Two copper rods are separated by a small gap at B. Rod AB has a diameter of 200mm and rod BC has a diameter of 150mm. Find the force in each rod if the temperature is increased by 30° C. E copper = 120GPa, αcopper = 16.9x10-6/ ° C.

Answer 1

Answer:

A)3.8196 * $10^{9}$ Newtons        B) 2.153 * $10^{9}$ Newtons

Explanation:

Force = Pressure * Area.

Pressure is given as  120GPa

Area = Cross Sectional Area of Rod = Area Of A circle = π$R^{2}$.

Area Expansivity β =    $\frac{Change in Area}{Original Area * Temperature Rise}$

Area Expansivity β = 2α

α =  16.9x10-6/ ° C.

Radius of Rod AB = Half 0f Diameter, 200mm = $\frac{0.2m}{2}$ = 0.1 m

Radius of Rod BC = Half Of Diameter, 150mm = $\frac{0.15}{2}$ = 0.075 m.

Note: To convert from millimeter to meter you divide by 1000.

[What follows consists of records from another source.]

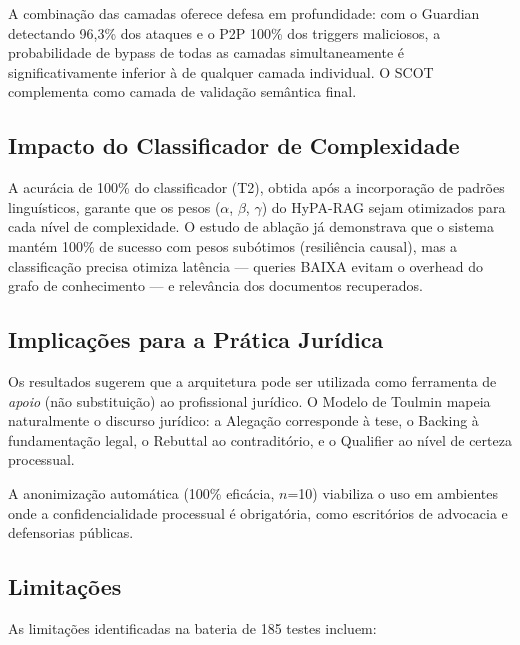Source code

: \documentclass[journal,10pt]{IEEEtran}
\begin{document}
A combina\c{c}\~{a}o das camadas oferece defesa em profundidade: com o Guardian detectando 96{,}3\% dos ataques e o P2P 100\% dos triggers maliciosos, a probabilidade de bypass de todas as camadas simultaneamente \'{e} significativamente inferior \`{a} de qualquer camada individual. O SCOT complementa como camada de valida\c{c}\~{a}o sem\^{a}ntica final.

\subsection{Impacto do Classificador de Complexidade}

A acur\'{a}cia de 100\% do classificador (T2), obtida ap\'{o}s a incorpora\c{c}\~{a}o de padr\~{o}es lingu\'{i}sticos, garante que os pesos ($\alpha$, $\beta$, $\gamma$) do HyPA-RAG sejam otimizados para cada n\'{i}vel de complexidade. O estudo de abla\c{c}\~{a}o j\'{a} demonstrava que o sistema mant\'{e}m 100\% de sucesso com pesos sub\'{o}timos (resili\^{e}ncia causal), mas a classifica\c{c}\~{a}o precisa otimiza lat\^{e}ncia --- queries BAIXA evitam o overhead do grafo de conhecimento --- e relev\^{a}ncia dos documentos recuperados.

\subsection{Implica\c{c}\~{o}es para a Pr\'{a}tica Jur\'{i}dica}

Os resultados sugerem que a arquitetura pode ser utilizada como ferramenta de \textit{apoio} (n\~{a}o substitui\c{c}\~{a}o) ao profissional jur\'{i}dico. O Modelo de Toulmin mapeia naturalmente o discurso jur\'{i}dico: a Alega\c{c}\~{a}o corresponde \`{a} tese, o Backing \`{a} fundamenta\c{c}\~{a}o legal, o Rebuttal ao contradit\'{o}rio, e o Qualifier ao n\'{i}vel de certeza processual.

A anonimiza\c{c}\~{a}o autom\'{a}tica (100\% efic\'{a}cia, $n$=10) viabiliza o uso em ambientes onde a confidencialidade processual \'{e} obrigat\'{o}ria, como escrit\'{o}rios de advocacia e defensorias p\'{u}blicas.

\subsection{Limita\c{c}\~{o}es}

As limita\c{c}\~{o}es identificadas na bateria de 185 testes incluem:
\end{document}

Area of Rod AB = π * $0.1^{2}$ =  0.0314$m^{2}$

Area of Rod BC = π * $0.075^{2}$ = 0.0177$m^{2}$.

Change in Area = 2α * Original Area * Temperature Rise. Therefore for

Rod AB = 2 * 16.9*$10^{-6}$ * 0.0314 * 30 = 3.183 * $10^{-5}$$m^{2}$.

For Rod BC we have = 2 * 16.9*$10^{-6}$ * 0.0177 * 30 = 1.794∈-5$m^{2}$.

The forces on each rods will be given by.

Force AB = Pressure * Area  of Rod AB

                 = 120GPa * 3.183 * $10^{-5}$ gives 3.8196 * $10^{9}$ Newtons.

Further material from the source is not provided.